Nutanix CEO Dheeraj Pandey has called VMware a “bully.” VMware Chief Operating Officer Sanjay Poonen has labeled Nutanix a “copycat” of VMware. But when the two adversaries sat next to each other on a recent plane ride, both let their respect for one another be known to the world.
“We may compete, but I have a ton of respect for what [Pandey] has built!” said Poonen on Twitter, posting a photo with the two longtime IT veterans smiling together.
Both executives had been guests at a technology conference in France and were departing the country on the same airline.
“Sanjay Poonen and I were #alltogethernow in a unique cloud journey, Lufthansa-class!” said Poonen in a LinkedIn post.
Tempers can sometimes flare up in the fierce battle of IT competition with billions of dollars at stake in an ever-changing market landscape.
Virtualization superstar VMware and hyper-converged pioneer Nutanix have a history of bumping heads with each other as both compete in areas of hypervisor, software and hyper-converged infrastructure.
Last year, Poonen took a shot at Nutanix after the company acquired Frame, saying Nutanix was copying VMware’s technology playbook. "When Nutanix has gone down stack to try to build their own hypervisor, across stack to build their own networking, and now going up stack to compete against [VMware] Horizon—we view it as sort of a copycat, wannabe VMware move," said Poonen in an interview with CRN.

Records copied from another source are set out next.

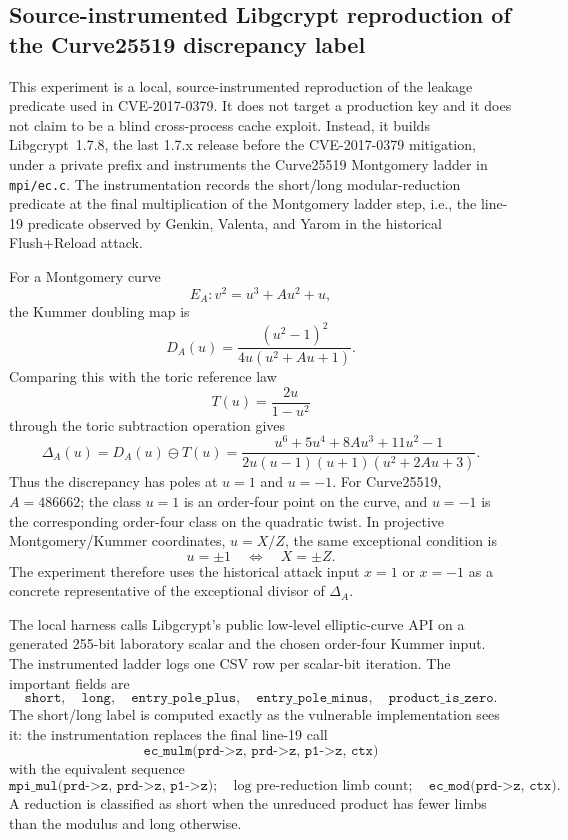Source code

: \subsection{Source-instrumented Libgcrypt reproduction of the Curve25519 discrepancy label}
\label{subsec:libgcrypt-cve-2017-0379-source-instrumented}

This experiment is a local, source-instrumented reproduction of the leakage
predicate used in CVE-2017-0379.  It does not target a production key and it
does not claim to be a blind cross-process cache exploit.  Instead, it builds
Libgcrypt~1.7.8, the last 1.7.x release before the CVE-2017-0379 mitigation,
under a private prefix and instruments the Curve25519 Montgomery ladder in
\texttt{mpi/ec.c}.  The instrumentation records the short/long modular-reduction
predicate at the final multiplication of the Montgomery ladder step, i.e., the
line-19 predicate observed by Genkin, Valenta, and Yarom in the historical
Flush+Reload attack.

For a Montgomery curve
\[
  E_A : v^2=u^3+Au^2+u,
\]
the Kummer doubling map is
\[
  D_A(u)=\frac{(u^2-1)^2}{4u(u^2+Au+1)} .
\]
Comparing this with the toric reference law
\[
  T(u)=\frac{2u}{1-u^2}
\]
through the toric subtraction operation gives
\[
  \Delta_A(u)=D_A(u)\ominus T(u)
  =\frac{u^6+5u^4+8Au^3+11u^2-1}
        {2u(u-1)(u+1)(u^2+2Au+3)} .
\]
Thus the discrepancy has poles at \(u=1\) and \(u=-1\).  For Curve25519,
\(A=486662\); the class \(u=1\) is an order-four point on the curve, and
\(u=-1\) is the corresponding order-four class on the quadratic twist.  In
projective Montgomery/Kummer coordinates, \(u=X/Z\), the same exceptional
condition is
\[
  u=\pm1 \quad\Longleftrightarrow\quad X=\pm Z .
\]
The experiment therefore uses the historical attack input \(x=1\) or \(x=-1\)
as a concrete representative of the exceptional divisor of \(\Delta_A\).

The local harness calls Libgcrypt's public low-level elliptic-curve API on a
generated 255-bit laboratory scalar and the chosen order-four Kummer input.  The
instrumented ladder logs one CSV row per scalar-bit iteration.  The important
fields are
\[
  \texttt{short},\quad \texttt{long},\quad
  \texttt{entry\_pole\_plus},\quad \texttt{entry\_pole\_minus},\quad
  \texttt{product\_is\_zero} .
\]
The short/long label is computed exactly as the vulnerable implementation sees
it: the instrumentation replaces the final line-19 call
\[
  \texttt{ec\_mulm(prd->z, prd->z, p1->z, ctx)}
\]
with the equivalent sequence
\[
  \texttt{mpi\_mul(prd->z, prd->z, p1->z)};
  \quad \text{log pre-reduction limb count};
  \quad \texttt{ec\_mod(prd->z, ctx)} .
\]
A reduction is classified as short when the unreduced product has fewer limbs
than the modulus and long otherwise.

A few months later, Pandey accused VMware of targeted bullying tactics towards Nutanix customers, posting a story dubbed “Stop Being A Bully, VMware!” “It’s just not right. Somebody’s got to fight on behalf of the customer,” said Pandey in an interview with CRN.
Looking to 2020, both VMware and Nutanix have bullish technology strategies.
VMware is positioning itself as the hybrid cloud software kingpin with bold solutions like VMware Cloud Foundation. The company is also striving to become the leader in Kubernetes and completely disrupt the security market. This month, VMware closed its US$2.6 billion acquisition of endpoint security specialist Carbon Black.
Founded in 2009, San Jose, Calif.-based Nutanix embarked on a bold mission two years ago to completely transform the business from an HCI appliance specialist into a solely software and subscription company. Nutanix has drastically reduced the amount of hardware it sells and is now focused on giving customers choice to install its software on any major hardware platform. Subscriptions now make up a whopping 71 percent of Nutanix’s business—on track to exceed the company’s previous goal of 75 percent by the end of calendar 2021—while hardware now accounts for only 4 percent of total revenue.